LMWH has a well-documented adverse side effect profile⁶. Despite this, it is still commonly used as a method of VTE prophylaxis following lower-extremity injuries⁷. Recent literature has suggested that it may not be as reliable at preventing VTE in these patients as previously believed. In a study by Lapidus et al.⁸, participants were randomized to receive either thromboprophylaxis with dalteparin or placebo for 5 weeks after ankle fracture surgery. To be eligible for inclusion, patients had to have received dalteparin for at least 1-week prior to randomization. The mean duration of immobilization was 44 days in both groups. The incidence of radiographically confirmed deep venous thrombosis (DVT) did not significantly differ between the two groups. Additionally, a randomized controlled trial (RCT) by Nemeth et al.⁹, demonstrated that patients with below-knee cast immobilization administered LMWH, vs. those receiving placebo, demonstrated comparable rates of VTE occurrence. The average immobilization duration in this study was 4.9 weeks. Similarly, Van Adrichem et al.¹⁰, conducted two separate clinical trials to investigate the efficacy of dalteparin and nadroparin for the prevention of VTE in patients immobilized following either knee arthroscopy, or after casting of the lower leg. The average duration of immobilization was 4.9 weeks. Patients were randomized to receive either dalteparin, nadroparin, or no-anticoagulation. They found that patients receiving LMWH, vs. patients in the no-anticoagulation group, demonstrated comparable rates of symptomatic VTE occurrence (1.4% and 1.8%, respectively).
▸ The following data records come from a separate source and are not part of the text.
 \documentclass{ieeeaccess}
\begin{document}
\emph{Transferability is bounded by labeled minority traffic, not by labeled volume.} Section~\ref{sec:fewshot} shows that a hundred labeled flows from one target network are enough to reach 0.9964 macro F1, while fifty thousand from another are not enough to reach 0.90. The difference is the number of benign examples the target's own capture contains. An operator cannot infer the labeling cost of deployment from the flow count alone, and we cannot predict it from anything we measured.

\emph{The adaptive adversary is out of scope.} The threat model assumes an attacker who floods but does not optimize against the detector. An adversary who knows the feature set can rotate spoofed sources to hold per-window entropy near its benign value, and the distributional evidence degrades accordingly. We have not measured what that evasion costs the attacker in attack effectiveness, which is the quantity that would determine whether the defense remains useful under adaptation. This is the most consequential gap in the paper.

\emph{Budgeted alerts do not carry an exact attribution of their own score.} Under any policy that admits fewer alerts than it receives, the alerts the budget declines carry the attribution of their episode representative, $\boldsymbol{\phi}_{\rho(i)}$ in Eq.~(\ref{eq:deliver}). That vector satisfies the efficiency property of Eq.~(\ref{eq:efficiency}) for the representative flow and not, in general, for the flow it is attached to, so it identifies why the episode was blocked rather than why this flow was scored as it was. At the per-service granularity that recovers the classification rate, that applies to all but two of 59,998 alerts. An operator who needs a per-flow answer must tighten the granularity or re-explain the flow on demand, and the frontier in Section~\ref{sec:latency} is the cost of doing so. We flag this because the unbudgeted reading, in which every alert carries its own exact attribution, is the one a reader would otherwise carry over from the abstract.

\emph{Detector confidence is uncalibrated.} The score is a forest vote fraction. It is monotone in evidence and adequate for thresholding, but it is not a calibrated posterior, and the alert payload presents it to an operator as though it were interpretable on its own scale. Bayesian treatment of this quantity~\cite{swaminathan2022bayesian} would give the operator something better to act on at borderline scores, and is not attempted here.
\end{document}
Conversely, several studies have demonstrated LMWH ability to cause a relative risk reduction of VTE in this patient population, regardless of the duration of immobilization. Lassen et al.¹¹, conducted a clinical trial to evaluate the safety and efficacy of reviparin in patients immobilized for ³ 5-weeks after a distal leg fracture or achilles tendon rupture. The mean duration of immobilization in the treatment and control groups was 43-days and 44-days, respectively. Radiographically confirmed DVT occurred in 9% of patients randomized to receive reviparin, and 19% of patients randomized to the placebo group. In another study, Otero-Fernandez et al.¹², audited the effectiveness of bemiparin in orthopaedic patients managed both surgically and medically. Patients were stratified to receive high-dose (3,500 IU daily) or low-dose (2500 IU/daily) bemiparin based on their individual physician’s assessment of their risk for developing VTE. 6,456 patients were included, 26% of whom were immobilized by plaster cast. Within this sub-group, mean immobilization and duration of treatment was 12.8 days and 21 days, respectively. Patients placed in a cast had a low rate (0.45%) of symptomatic VTE at 30-days.
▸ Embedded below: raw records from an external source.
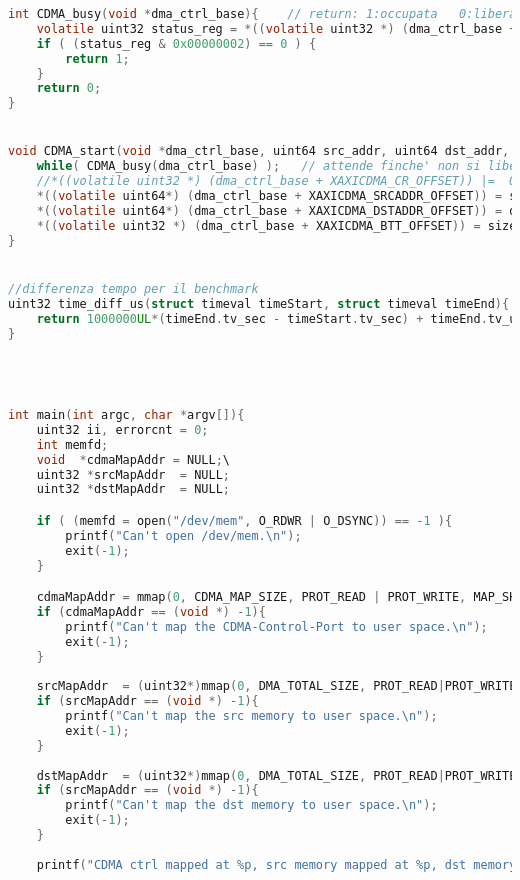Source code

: \begin{lstlisting}[language=c, label=lst:sh, caption={Codice completo test CDMA}]
int CDMA_busy(void *dma_ctrl_base){    // return: 1:occupata   0:libera
    volatile uint32 status_reg = *((volatile uint32 *) (dma_ctrl_base + XAXICDMA_SR_OFFSET));
    if ( (status_reg & 0x00000002) == 0 ) {
        return 1;
    }
    return 0;
}


void CDMA_start(void *dma_ctrl_base, uint64 src_addr, uint64 dst_addr, uint32 size){
    while( CDMA_busy(dma_ctrl_base) );   // attende finche' non si libera il CDMA
    //*((volatile uint32 *) (dma_ctrl_base + XAXICDMA_CR_OFFSET)) |=  0x00007000;       // si dice al CDMA che deve accettare gli interrupt
    *((volatile uint64*) (dma_ctrl_base + XAXICDMA_SRCADDR_OFFSET)) = src_addr;     // Si imposta la sorgente
    *((volatile uint64*) (dma_ctrl_base + XAXICDMA_DSTADDR_OFFSET)) = dst_addr;     // La destinazione
    *((volatile uint32 *) (dma_ctrl_base + XAXICDMA_BTT_OFFSET)) = size;              // Si scrive un blocco della lunghezza predefinita
}


//differenza tempo per il benchmark
uint32 time_diff_us(struct timeval timeStart, struct timeval timeEnd){
    return 1000000UL*(timeEnd.tv_sec - timeStart.tv_sec) + timeEnd.tv_usec - timeStart.tv_usec;
}




int main(int argc, char *argv[]){
    uint32 ii, errorcnt = 0;
    int memfd;
    void  *cdmaMapAddr = NULL;\
    uint32 *srcMapAddr  = NULL;
    uint32 *dstMapAddr  = NULL;

    if ( (memfd = open("/dev/mem", O_RDWR | O_DSYNC)) == -1 ){
        printf("Can't open /dev/mem.\n");
        exit(-1);
    }

    cdmaMapAddr = mmap(0, CDMA_MAP_SIZE, PROT_READ | PROT_WRITE, MAP_SHARED, memfd, CDMA_BASE_ADDRESS);
    if (cdmaMapAddr == (void *) -1){
        printf("Can't map the CDMA-Control-Port to user space.\n");
        exit(-1);
    }
    
    srcMapAddr  = (uint32*)mmap(0, DMA_TOTAL_SIZE, PROT_READ|PROT_WRITE, MAP_SHARED, memfd, SRC_BASE_ADDR);
    if (srcMapAddr == (void *) -1){
        printf("Can't map the src memory to user space.\n");
        exit(-1);
    }
    
    dstMapAddr  = (uint32*)mmap(0, DMA_TOTAL_SIZE, PROT_READ|PROT_WRITE, MAP_SHARED, memfd, DST_BASE_ADDR);
    if (srcMapAddr == (void *) -1){
        printf("Can't map the dst memory to user space.\n");
        exit(-1);
    }
    
    printf("CDMA ctrl mapped at %p, src memory mapped at %p, dst memory mapped at %p\n", cdmaMapAddr, srcMapAddr, dstMapAddr);
    

\end{lstlisting}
Following the advent of newer more potent anticoagulants, several studies have been designed in an effort to investigate their safety and efficacy, when compared to more conventional anticoagulation. In one study, Bruntink et al.¹³, conducted a multicenter RCT of patients with an ankle or foot fracture who required immobilization. Patients were randomized to either the no-treatment group, the nadroparin group (2,850 IU once daily), or the fondaparinux group (2.5 mg once daily). The mean duration of immobilization was 40 days for the no-treatment and nadroparin groups, and 38 days for those receiving fondaparinux. The incidence of DVT was 2.2% in the nadroparin group, 1.1% in the fondaparinux group, and 11.7% in the control group (p = 0.011). Similarly, Samama et al.¹⁴, reported on a multicenter study comparing efficacy and safety between fondaparinux and nadroparin. 1,349 patients with an isolated non-surgical, unilateral below-knee injury were randomized into either treatment group. Mean immobilization and treatment durations were 32 days in the fondaparinux group, and 34 days in the nadroparin group. The incidence of DVT in the fondaparinux group and nadroparin group was 2.6% and 8.2%, respectively (p < 0.001). Additionally, The PROphylaxis in NOn-Major Orthopaedic Surgery (PRONOMOS)¹⁵ clinical trial compared the effect of rivaroxaban versus enoxaparin in preventing major VTE in patients undergoing lower limb non-major orthopaedic surgery. Patients had to have been scheduled to receive VTE prophylaxis for at least 2 weeks to be eligible for enrollment. The primary outcome studied was the occurrence of symptomatic proximal or distal DVT, pulmonary embolism (PE), and VTE-related death during the treatment period, as well as asymptomatic proximal DVT at the end of treatment. The primary outcome occurred in 0.24% of patients in the rivaroxaban group and in 1.10% of patients in the enoxaparin group (p < 0.05). Bleeding rates were comparable between the rivaroxaban and enoxaparin groups (1.08% and 1.04%, respectively). In conclusion, rivaroxaban proved more effective than enoxaparin in preventing VTE events during a period of immobilization after non-major orthopaedic surgery of the lower limbs, regardless of the duration of immobilization.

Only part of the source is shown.